**TASK DETAILS**
One number is the whole answer: the tally of lines in the records below that contain "structures".

**MATERIAL FOR THIS EXERCISE**
++++++++
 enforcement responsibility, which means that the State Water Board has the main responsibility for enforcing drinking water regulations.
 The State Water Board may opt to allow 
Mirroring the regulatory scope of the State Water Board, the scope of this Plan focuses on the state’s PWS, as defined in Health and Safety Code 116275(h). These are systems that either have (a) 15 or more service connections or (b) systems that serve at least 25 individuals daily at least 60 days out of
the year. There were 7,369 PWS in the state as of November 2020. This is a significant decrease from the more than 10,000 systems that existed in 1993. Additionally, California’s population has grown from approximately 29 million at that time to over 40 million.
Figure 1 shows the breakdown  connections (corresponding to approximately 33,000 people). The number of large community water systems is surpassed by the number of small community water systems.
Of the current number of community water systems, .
++++++++
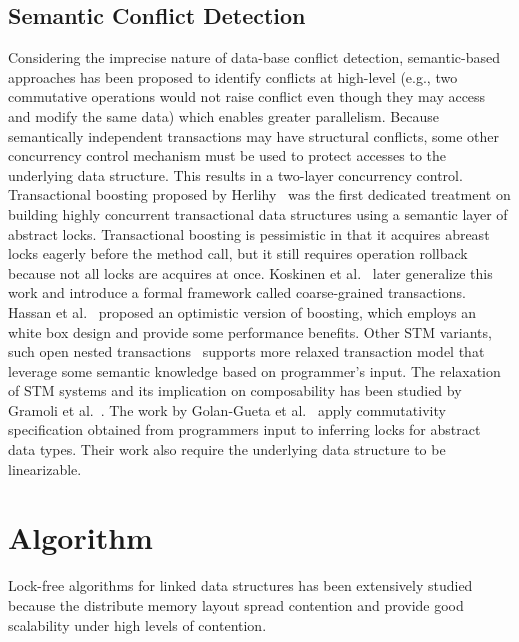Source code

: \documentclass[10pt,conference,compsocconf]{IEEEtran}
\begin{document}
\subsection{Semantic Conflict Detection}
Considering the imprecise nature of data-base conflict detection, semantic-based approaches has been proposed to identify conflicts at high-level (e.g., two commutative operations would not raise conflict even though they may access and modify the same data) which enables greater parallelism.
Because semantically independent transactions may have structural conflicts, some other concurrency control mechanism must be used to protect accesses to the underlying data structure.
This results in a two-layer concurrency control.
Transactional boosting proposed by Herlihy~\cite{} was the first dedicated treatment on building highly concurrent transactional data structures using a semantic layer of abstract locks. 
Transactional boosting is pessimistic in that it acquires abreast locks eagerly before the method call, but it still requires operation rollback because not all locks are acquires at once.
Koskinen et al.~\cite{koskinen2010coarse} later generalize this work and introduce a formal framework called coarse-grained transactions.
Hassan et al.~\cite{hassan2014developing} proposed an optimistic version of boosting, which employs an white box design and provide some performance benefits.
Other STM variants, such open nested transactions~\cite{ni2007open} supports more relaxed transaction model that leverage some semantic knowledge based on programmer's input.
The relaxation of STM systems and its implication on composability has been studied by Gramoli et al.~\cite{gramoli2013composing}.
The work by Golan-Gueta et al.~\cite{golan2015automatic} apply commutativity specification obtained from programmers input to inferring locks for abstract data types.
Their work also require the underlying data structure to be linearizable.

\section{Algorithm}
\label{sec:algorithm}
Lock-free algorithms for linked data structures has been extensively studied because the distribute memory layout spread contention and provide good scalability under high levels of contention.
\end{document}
++++++++
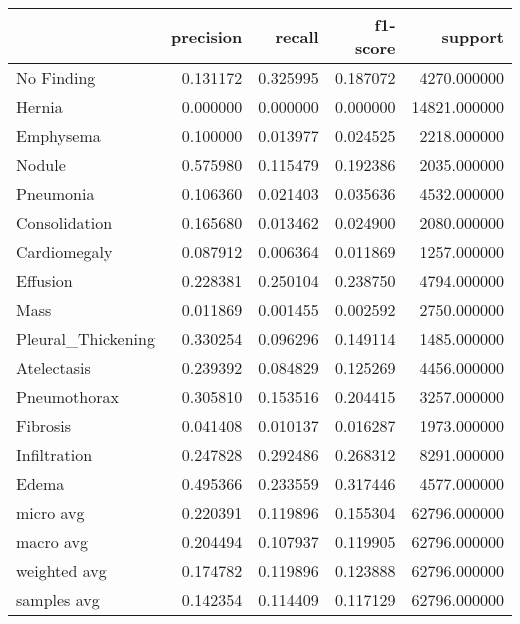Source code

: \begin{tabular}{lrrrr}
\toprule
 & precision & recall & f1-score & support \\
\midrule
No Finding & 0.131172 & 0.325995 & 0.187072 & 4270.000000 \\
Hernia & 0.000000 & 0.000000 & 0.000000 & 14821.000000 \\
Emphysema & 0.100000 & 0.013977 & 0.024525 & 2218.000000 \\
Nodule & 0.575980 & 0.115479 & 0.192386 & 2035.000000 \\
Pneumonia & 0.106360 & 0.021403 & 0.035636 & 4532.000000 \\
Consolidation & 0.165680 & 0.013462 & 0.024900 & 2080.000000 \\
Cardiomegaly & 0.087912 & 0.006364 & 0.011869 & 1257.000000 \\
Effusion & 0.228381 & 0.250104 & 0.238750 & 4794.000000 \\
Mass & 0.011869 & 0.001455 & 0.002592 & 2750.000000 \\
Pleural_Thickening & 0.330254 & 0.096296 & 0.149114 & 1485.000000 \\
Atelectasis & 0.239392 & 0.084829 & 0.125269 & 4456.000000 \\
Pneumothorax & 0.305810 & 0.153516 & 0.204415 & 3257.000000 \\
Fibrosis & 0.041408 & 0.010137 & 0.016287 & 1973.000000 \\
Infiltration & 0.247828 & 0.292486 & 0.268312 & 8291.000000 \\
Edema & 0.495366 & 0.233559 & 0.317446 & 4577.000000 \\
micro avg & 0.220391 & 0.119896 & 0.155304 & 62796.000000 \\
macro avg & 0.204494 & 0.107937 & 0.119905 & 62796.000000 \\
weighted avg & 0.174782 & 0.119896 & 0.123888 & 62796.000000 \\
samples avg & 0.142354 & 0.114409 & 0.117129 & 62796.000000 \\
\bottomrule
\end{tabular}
++++++++
**SOLUTION TO THIS PROBLEM**
2